[Exercise]
Report the number of lines in these entries that contain "develop". Write only the number.

Saved entries:

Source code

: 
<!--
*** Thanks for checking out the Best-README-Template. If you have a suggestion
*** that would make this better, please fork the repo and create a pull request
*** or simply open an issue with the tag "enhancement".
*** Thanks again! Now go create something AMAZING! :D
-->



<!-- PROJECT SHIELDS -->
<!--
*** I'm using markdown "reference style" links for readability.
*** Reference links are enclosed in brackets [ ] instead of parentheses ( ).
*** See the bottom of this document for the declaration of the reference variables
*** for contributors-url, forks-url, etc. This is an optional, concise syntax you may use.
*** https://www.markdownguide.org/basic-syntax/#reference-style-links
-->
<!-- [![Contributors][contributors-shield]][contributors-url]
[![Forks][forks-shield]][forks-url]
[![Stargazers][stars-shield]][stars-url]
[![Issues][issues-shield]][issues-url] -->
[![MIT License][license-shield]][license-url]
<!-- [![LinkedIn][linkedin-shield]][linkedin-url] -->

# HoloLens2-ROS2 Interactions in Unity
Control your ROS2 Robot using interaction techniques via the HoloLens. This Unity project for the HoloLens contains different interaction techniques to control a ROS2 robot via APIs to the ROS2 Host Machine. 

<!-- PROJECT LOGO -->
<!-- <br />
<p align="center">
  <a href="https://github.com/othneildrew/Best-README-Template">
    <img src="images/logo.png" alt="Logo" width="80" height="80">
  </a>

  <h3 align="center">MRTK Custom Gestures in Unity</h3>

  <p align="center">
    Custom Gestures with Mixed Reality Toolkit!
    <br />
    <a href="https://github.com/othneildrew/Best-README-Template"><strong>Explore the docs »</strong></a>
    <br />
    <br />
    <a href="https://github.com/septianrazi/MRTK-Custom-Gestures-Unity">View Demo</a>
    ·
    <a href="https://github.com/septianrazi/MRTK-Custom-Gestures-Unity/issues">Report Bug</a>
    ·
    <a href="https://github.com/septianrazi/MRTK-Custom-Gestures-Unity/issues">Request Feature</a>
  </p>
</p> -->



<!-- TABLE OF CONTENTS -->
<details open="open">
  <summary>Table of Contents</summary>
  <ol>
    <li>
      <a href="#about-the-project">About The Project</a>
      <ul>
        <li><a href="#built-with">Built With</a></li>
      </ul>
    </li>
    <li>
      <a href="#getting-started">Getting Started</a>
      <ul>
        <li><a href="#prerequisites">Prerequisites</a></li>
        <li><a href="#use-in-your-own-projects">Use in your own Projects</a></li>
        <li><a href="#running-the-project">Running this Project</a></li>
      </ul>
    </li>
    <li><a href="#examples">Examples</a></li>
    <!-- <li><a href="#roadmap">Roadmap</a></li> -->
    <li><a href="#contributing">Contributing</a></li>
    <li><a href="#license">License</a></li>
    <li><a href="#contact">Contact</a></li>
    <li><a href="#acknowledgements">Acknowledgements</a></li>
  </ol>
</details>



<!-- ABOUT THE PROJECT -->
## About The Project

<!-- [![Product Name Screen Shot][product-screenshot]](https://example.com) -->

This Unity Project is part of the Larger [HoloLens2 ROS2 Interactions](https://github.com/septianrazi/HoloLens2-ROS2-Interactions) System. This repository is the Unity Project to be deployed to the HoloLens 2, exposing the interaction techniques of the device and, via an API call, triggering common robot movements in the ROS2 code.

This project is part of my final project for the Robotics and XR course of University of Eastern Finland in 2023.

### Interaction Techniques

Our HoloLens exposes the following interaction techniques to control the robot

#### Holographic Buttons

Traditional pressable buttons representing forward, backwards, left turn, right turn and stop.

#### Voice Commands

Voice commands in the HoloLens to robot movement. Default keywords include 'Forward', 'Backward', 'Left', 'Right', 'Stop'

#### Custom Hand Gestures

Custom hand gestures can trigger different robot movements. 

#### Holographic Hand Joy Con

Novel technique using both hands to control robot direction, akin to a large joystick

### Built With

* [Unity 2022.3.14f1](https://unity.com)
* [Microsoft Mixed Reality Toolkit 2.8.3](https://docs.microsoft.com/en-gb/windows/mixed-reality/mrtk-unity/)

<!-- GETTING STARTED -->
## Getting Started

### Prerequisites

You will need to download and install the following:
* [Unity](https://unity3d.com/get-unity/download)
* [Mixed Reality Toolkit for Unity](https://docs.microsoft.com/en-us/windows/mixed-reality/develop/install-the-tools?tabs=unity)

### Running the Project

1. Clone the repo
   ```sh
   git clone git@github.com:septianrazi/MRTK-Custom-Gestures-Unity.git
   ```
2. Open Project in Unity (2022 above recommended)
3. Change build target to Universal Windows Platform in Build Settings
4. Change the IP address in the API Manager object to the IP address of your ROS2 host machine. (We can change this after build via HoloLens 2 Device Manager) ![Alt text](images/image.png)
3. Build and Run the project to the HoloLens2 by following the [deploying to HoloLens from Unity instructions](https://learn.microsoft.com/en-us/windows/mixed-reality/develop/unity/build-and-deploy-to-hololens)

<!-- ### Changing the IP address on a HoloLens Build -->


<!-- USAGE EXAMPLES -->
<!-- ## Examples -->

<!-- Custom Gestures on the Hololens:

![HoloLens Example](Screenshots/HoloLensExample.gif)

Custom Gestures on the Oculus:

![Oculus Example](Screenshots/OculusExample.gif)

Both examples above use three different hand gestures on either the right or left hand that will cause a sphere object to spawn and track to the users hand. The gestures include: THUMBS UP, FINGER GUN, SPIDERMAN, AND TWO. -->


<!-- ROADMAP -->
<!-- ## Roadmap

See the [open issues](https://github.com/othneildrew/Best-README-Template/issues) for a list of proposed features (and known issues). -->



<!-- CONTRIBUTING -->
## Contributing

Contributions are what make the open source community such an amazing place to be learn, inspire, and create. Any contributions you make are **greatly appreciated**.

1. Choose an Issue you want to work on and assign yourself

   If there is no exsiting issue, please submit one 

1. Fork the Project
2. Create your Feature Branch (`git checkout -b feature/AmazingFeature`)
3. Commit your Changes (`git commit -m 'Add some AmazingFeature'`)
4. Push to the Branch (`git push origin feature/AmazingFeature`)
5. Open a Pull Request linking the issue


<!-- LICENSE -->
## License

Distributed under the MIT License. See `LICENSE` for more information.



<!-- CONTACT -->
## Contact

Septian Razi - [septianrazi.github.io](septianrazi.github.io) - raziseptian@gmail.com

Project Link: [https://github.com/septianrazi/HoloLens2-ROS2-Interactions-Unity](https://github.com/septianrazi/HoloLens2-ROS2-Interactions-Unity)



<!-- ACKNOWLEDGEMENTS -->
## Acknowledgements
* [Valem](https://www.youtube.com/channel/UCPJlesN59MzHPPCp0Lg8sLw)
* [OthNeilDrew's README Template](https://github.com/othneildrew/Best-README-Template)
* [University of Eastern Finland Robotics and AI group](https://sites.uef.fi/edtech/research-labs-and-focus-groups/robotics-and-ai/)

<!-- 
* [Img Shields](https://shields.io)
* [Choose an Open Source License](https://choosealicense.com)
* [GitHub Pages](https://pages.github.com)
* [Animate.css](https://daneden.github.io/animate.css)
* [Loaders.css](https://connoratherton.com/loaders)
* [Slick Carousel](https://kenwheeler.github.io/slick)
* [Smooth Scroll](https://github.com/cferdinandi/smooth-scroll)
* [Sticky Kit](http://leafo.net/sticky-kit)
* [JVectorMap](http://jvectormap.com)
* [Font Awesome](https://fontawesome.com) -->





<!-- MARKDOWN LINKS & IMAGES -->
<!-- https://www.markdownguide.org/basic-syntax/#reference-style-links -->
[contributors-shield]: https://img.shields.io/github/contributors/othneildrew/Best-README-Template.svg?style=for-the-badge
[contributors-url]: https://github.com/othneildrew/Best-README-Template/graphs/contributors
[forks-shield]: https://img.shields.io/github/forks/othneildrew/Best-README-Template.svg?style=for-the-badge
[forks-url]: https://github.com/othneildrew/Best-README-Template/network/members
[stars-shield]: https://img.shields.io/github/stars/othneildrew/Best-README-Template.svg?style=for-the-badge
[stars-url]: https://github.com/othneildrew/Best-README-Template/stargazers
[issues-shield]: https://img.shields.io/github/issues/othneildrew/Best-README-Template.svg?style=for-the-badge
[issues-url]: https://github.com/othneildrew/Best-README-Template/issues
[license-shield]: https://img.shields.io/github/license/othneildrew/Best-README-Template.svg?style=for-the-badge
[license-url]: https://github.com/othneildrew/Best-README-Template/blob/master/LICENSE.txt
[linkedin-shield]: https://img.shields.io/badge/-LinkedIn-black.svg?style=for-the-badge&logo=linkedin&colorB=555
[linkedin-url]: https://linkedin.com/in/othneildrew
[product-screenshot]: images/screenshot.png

[Task output]
2